As it turns out, not all of our DNS entries were disappearing. Just the ones for our 8 core production Mongo servers. You know, kind of important servers, in the grand scheme of things. Looking in Route53, we saw that the DNS entries had been overwritten so they pointed to an empty string instead of the public IPs of the EC2 instances. We manually added the entries back. And then they disappeared again. Turns out every chef-client run caused this to happen, so we disabled chef-client on these boxes, added the DNS entries again, and went back to bed.

Later investigation revealed that these 8 boxes were our only hi1.4xlarge instances, and the fact that chef-client was causing this made me suspect ohai. Running `ohai ec2` returned {} instead of the normal json full of metadata about the instance. Metadata that included, for example, the public hostname of the instance. Stepping through the ohai code, I realized that the AWS metadata was returning a 404 for something called metrics/vhostmd, and that made ohai just crap out and return nothing at all, instead of returning nothing only for the thing that 404d.

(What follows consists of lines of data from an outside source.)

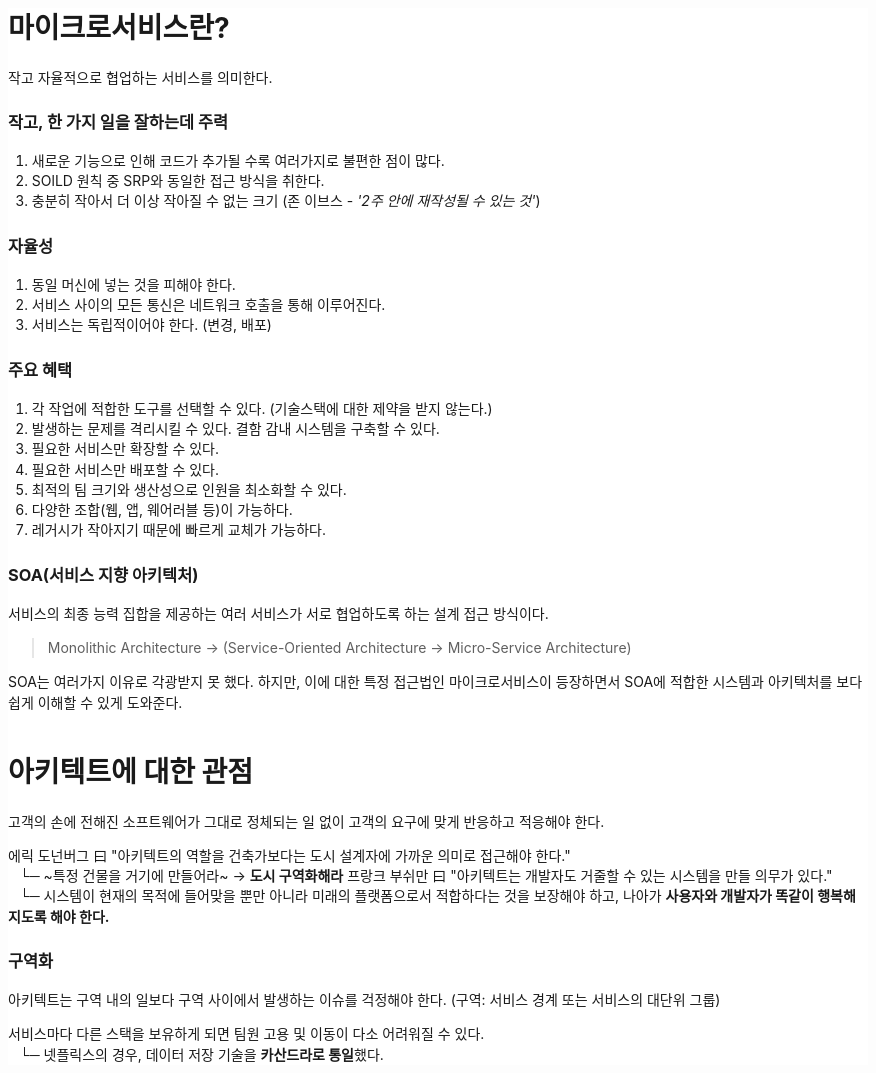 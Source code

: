 # 마이크로서비스란?

작고 자율적으로 협업하는 서비스를 의미한다.
  
### 작고, 한 가지 일을 잘하는데 주력

1. 새로운 기능으로 인해 코드가 추가될 수록 여러가지로 불편한 점이 많다. 
2. SOlLD 원칙 중 SRP와 동일한 접근 방식을 취한다.
3. 충분히 작아서 더 이상 작아질 수 없는 크기 (존 이브스 - *'2주 안에 재작성될 수 있는 것'*)

### 자율성

1. 동일 머신에 넣는 것을 피해야 한다.
2. 서비스 사이의 모든 통신은 네트워크 호출을 통해 이루어진다.
3. 서비스는 독립적이어야 한다. (변경, 배포)

### 주요 혜택

1. 각 작업에 적합한 도구를 선택할 수 있다. (기술스택에 대한 제약을 받지 않는다.)
2. 발생하는 문제를 격리시킬 수 있다. 결함 감내 시스템을 구축할 수 있다.
3. 필요한 서비스만 확장할 수 있다.
4. 필요한 서비스만 배포할 수 있다.
5. 최적의 팀 크기와 생산성으로 인원을 최소화할 수 있다.
6. 다양한 조합(웹, 앱, 웨어러블 등)이 가능하다.
7. 레거시가 작아지기 때문에 빠르게 교체가 가능하다.
 
### SOA(서비스 지향 아키텍처)

서비스의 최종 능력 집합을 제공하는 여러 서비스가 서로 협업하도록 하는 설계 접근 방식이다.

> Monolithic Architecture -> (Service-Oriented Architecture -> Micro-Service Architecture)

SOA는 여러가지 이유로 각광받지 못 했다. 하지만, 이에 대한 특정 접근법인 마이크로서비스이 등장하면서 SOA에 적합한 시스템과 아키텍처를 보다 쉽게 이해할 수 있게 도와준다. 

# 아키텍트에 대한 관점

고객의 손에 전해진 소프트웨어가 그대로 정체되는 일 없이 고객의 요구에 맞게 반응하고 적응해야 한다.
 
에릭 도넌버그 曰 "아키텍트의 역할을 건축가보다는 도시 설계자에 가까운 의미로 접근해야 한다."<br/>
&nbsp;&nbsp;&nbsp;└─ ~특정 건물을 거기에 만들어라~ → **도시 구역화해라**
프랑크 부쉬만 曰 "아키텍트는 개발자도 거줄할 수 있는 시스템을 만들 의무가 있다."<br/>
&nbsp;&nbsp;&nbsp;└─ 시스템이 현재의 목적에 들어맞을 뿐만 아니라 미래의 플랫폼으로서 적합하다는 것을 보장해야 하고, 나아가 **사용자와 개발자가 똑같이 행복해지도록 해야 한다.**

### 구역화

아키텍트는 구역 내의 일보다 구역 사이에서 발생하는 이슈를 걱정해야 한다.
(구역: 서비스 경계 또는 서비스의 대단위 그룹)

서비스마다 다른 스택을 보유하게 되면 팀원 고용 및 이동이 다소 어려워질 수 있다.<br/>
&nbsp;&nbsp;&nbsp;└─ 넷플릭스의 경우, 데이터 저장 기술을 **카산드라로 통일**했다.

In addition, the Route53 chef provider we were using only checked to see if the public hostname was different than what was in Route53. Empty is technically different than a hostname, so the entry kept getting deleted because chef was helpfully trying to update the information. Eventually, we updated our Route53 cookbook with a check for this:

Making sure that nil values in ec2 metadata don’t wipe out DNS entries.

But because of various Reasons, Chef remained disabled on these 8 boxes. We worked with AWS Support on this, and eventually they told us that they had fixed the metadata on their end, and all we had to do was reboot all the servers. At which point you might tell me that you can step down a primary node in a replica set and one of the secondaries will seamlessly take over and everything will be glorious because it's so full of delicious webscale sauce, but no. Due to things like the nature of how PyMongo handles reconnections and how many PyMongos we have and things like this, stepping down the primary or removing a secondary member will trigger an election and then we'll see a rash of 500 errors as the various PyMongos figure out that this has happened and reconnect so to avoid that shittiness for our customers, this has to happen in a maintenance window, so we decided to wait until the next time we had to upgrade the cluster. Luckily, 2.4.9 provided that opportunity.

The First Law of Yaks is that there are always more yaks than you expect. Such yaks for us included:

Software RAID, which had been configured on these boxes in ancient times. Our /data partition had been mounted at /dev/md127, but our Chef recipe was expecting /dev/md0, and the first box we rebooted just didn't mount that at all. Since /data was where all the Mongo data lived, Mongo helpfully decided to try to sync in from one of the secondaries (a backup, priority 0 member that doesn't have SSDs) and, in our early-morning caffeine-deprived state, we kind of figured (before we realized the RAID array hadn't mounted) that yeah, just syncing everything in from scratch from the shittiest secondary probably was something Mongo would do, because webscale/yolodb/whatever. Luckily we found the data (mostly right where we left it!) and saved the cluster, but there was a baby yak who helpfully pointed out that we should set up aggregates for several of our Sensu checks. And there was a disk readahead yak. And that’s why I’ve been cursing everything.